Sunday, February 26, 2012

Does well with Mondays

Sunday is my least favorite day of the week. It in some ways, I think, pains me to say that, as a Christian. I wish that morning church services could carry me through until bedtime, mood wise, but I almost always get depressed on Sundays. And worried, etc. This is not to say the church services aren't doing enough for me. This is just how it is for me.

This morning I cuddled with Dibbs, as we do most mornings. And after several minutes, he licked my forehead. 

Such moments of communion, with my precious animal, or other humans, are so powerful to me, they give me fuel for writing. 

Yet I worry so damn much, and by days end, several hours after the forehead licking, find myself crying on the phone with my parents in the parking lot at HyVee. Why can't I just buy the pita bread I'm there for and just be like a "normal" person? If it were a Thursday, or a Tuesday, I could buy that pita bread and be on the phone with my dad and be Miss Bubbles. 

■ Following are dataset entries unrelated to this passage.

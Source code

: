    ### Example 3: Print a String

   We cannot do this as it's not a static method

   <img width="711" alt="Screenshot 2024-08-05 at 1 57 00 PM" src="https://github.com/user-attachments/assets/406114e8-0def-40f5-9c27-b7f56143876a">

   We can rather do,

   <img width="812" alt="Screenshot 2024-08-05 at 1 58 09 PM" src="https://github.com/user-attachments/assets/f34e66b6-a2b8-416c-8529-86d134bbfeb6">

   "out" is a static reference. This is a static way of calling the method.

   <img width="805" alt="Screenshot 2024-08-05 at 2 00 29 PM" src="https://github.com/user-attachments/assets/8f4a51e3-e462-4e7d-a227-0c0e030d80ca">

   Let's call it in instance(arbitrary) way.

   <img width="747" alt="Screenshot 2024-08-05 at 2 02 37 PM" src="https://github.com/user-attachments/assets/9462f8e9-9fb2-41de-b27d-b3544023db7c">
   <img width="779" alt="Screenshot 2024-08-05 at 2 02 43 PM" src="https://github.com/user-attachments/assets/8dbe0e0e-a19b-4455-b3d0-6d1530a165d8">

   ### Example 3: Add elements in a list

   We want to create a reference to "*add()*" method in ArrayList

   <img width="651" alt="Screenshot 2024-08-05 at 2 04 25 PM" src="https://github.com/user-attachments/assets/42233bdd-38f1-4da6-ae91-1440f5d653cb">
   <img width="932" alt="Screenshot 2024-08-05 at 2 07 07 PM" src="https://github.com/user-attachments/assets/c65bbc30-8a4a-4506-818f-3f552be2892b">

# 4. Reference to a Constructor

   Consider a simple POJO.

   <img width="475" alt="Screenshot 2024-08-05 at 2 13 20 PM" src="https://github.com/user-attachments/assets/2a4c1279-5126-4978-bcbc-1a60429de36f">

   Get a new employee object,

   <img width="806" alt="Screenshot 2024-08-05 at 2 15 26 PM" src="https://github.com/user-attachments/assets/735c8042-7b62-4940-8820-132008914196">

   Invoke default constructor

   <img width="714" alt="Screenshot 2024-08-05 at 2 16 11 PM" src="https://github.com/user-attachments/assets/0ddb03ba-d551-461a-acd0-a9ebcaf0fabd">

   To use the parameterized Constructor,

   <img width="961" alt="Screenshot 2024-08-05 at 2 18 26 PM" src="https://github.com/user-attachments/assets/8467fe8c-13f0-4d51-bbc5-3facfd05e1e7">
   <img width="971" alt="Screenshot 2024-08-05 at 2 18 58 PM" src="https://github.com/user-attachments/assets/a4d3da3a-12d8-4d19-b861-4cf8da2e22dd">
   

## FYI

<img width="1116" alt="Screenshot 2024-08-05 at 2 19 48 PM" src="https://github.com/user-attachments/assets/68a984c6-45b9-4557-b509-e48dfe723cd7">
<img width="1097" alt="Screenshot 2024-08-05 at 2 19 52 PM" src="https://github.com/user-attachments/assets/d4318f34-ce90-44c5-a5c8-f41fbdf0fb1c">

And it's not that I'm dreading going to work tomorrow. I much prefer weekdays, where I have guaranteed human interaction, clear goals, did I mention interaction? Weekends are these great voids for me, and even if I schedule healthy things--yoga, oatmeal, clean, grade the tests that need grading--then I sacrifice social time. Yet if I need to get things done, then spending time with people makes me feel like I'm behind on what needs to get done. 

Come Monday, everyone is where they have a commitment to be. They're at their desks, taking coffee breaks together. Doing things to help each other out. Saturday? Sunday? All up in the air. 

Sundays are rough for me. Being me is rough for me. I really hope I outgrow this anxiety and Sunday-syndrome.